Se rara fu l'opposizione aperta al nazismo, rara fu anche l'adesione convinta. “Solo un'esigua minoranza degli scienziati” scrive Ball “abbracciò con entusiasmo le dottrine nefaste del nazionalsocialismo” (p.5).
Di questa minoranza fecero parte Philipp Lenard e Johannes Stark, due fisici di fama che erano stati anche insigniti del premio Nobel, rispettivamente nel 1905 e nel 1919. “Un premio Nobel” osserva l'autore “non è garanzia di saggezza, umanità o grandezza di alcun tipo” (p.89). Ball ritiene, peraltro, che l'assegnazione del prestigioso riconoscimento non debba neppure essere sopravvalutata nel caso di Lenard e Stark. Lenard, secondo il giudizio dell'autore, “era un uomo insignificante: ottimo scienziato sperimentale nei momenti migliori, ma con una limitata profondità intellettuale” (p.89). Stark era “uno sperimentale confuso dalla complessità matematica che era entrata di recente a far parte della fisica” (p.94) e, “essendo un mediocre a cui era toccato un colpo di fortuna, si ritrovò scavalcato per incarichi accademici che era convinto di meritare” (p.95).
Lenard, “dato che non aveva una buona preparazione matematica, non padroneggiò la relatività né la meccanica quantistica e di conseguenza decise che non avessero senso” (p.91). Cominciò già negli anni Venti a blaterare su una “scienza ebraica” che sarebbe stata, a suo dire, connotata da astrattezza e priva di legami con la concretezza sperimentale. Principale bersaglio dei deliranti attacchi di Lenard era Albert Einstein (p.91).
Lenard e Stark vaneggiavano su una Deutsche Physik (“fisica tedesca”) da contrapporre alla “scienza ebraica”, ma si può dire, con le parole di Ball, che “la loro definizione di «scienza ebraica» consistesse più o meno in qualunque cosa i due non comprendessero, e che includessero nella «cricca ebraica» chiunque minacciasse di surclassarli scientificamente” (p.95).
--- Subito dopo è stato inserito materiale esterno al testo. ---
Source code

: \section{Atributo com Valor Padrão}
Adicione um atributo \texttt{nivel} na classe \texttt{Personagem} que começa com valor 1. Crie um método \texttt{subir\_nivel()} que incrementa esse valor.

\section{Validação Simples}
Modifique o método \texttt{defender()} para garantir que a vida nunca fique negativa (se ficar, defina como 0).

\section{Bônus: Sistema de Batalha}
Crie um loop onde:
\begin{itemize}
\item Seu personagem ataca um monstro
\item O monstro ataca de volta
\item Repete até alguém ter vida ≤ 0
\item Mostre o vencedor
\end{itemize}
Nonostante fosse in linea con il delirante antisemitismo nazista, la Deutsche Physik non riscosse all'interno del regime il successo che Lenard e Stark avrebbero voluto e fu “in definitiva ignorata” (p.89). In fin dei conti, per quanto vomitasse assurdità razziste, “la dirigenza politica era interessata ai risultati pratici”. L'autore, inoltre, ritiene che Lenard e Stark non fossero neppure abili a muoversi negli ambienti politici e che “Stark, in particolare, era più bravo a opporsi ai gerarchi del partito che a convincerli. […] Stark appoggiò spesso la fazione sbagliata: in campo politico non aveva più buon senso che in quello scientifico” (p.109).
Quale che sia l'esito dei tentativi dei suoi sostenitori, la vicenda della Deutsche Physik comunque “annichilisce il mito confortante che le scienze isolino dall'estremismo e da una profonda irrazionalità” (p.89).